The Missouri legislation doesn’t mention critical race theory but alludes to the concept.

The measure also includes a number of provisions aimed at forcing schools to open their doors more widely to parents or face the threat of funding restrictions or lawsuits.

“Parents’ Bill of Rights Act of 2022” and would require school boards to “recognize and affirm the protected right of parents to direct the education of their minor child,” among other parental privileges in public schools including the right to visit their child in school.

Republican Rep. Mike Stephens said he’s “deeply afraid” the provision on parents’ controlling their children’s education could hamper public education.

“This language can wreak havoc in the classroom,” Republican Rep.
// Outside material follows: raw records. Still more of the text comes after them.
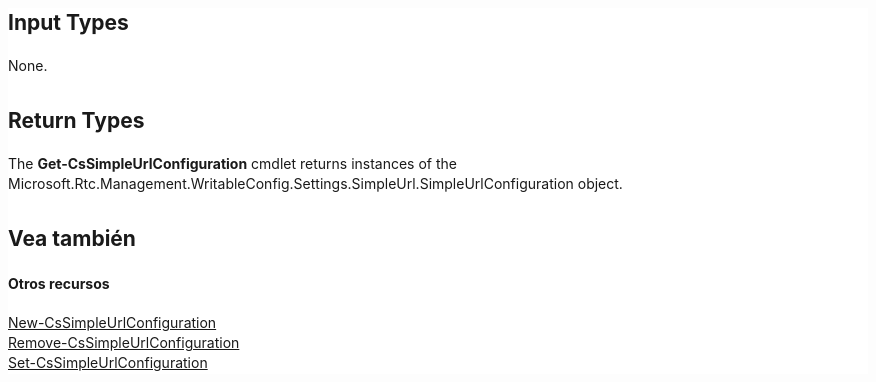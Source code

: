 </tr>
</tbody>
</table>


## Input Types

None.

## Return Types

The **Get-CsSimpleUrlConfiguration** cmdlet returns instances of the Microsoft.Rtc.Management.WritableConfig.Settings.SimpleUrl.SimpleUrlConfiguration object.

## Vea también

#### Otros recursos

[New-CsSimpleUrlConfiguration](new-cssimpleurlconfiguration.md)  
[Remove-CsSimpleUrlConfiguration](remove-cssimpleurlconfiguration.md)  
[Set-CsSimpleUrlConfiguration](set-cssimpleurlconfiguration.md)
Mike Stephens said. “Even though we want schools to be more open and we want the institutions of the public schools to be more open, we still have to have a system that is functional and that is not hamstrung by overkill and overzealous regulations.”

Other Republicans disagreed.

“I have no problem whatsoever with tipping the scales in favor of the parents, because that’s how we communicate that we will work to regain your trust,” Republican Rep. Doug Richey said.

Under the measure, schools would be required to notify parents of misdemeanors or felonies committed by teachers and staff. Students could not participate in extracurriculars or field trips without parent permission.

Another section requires schools to publicly share class curricula, teacher salaries and documents used for professional development.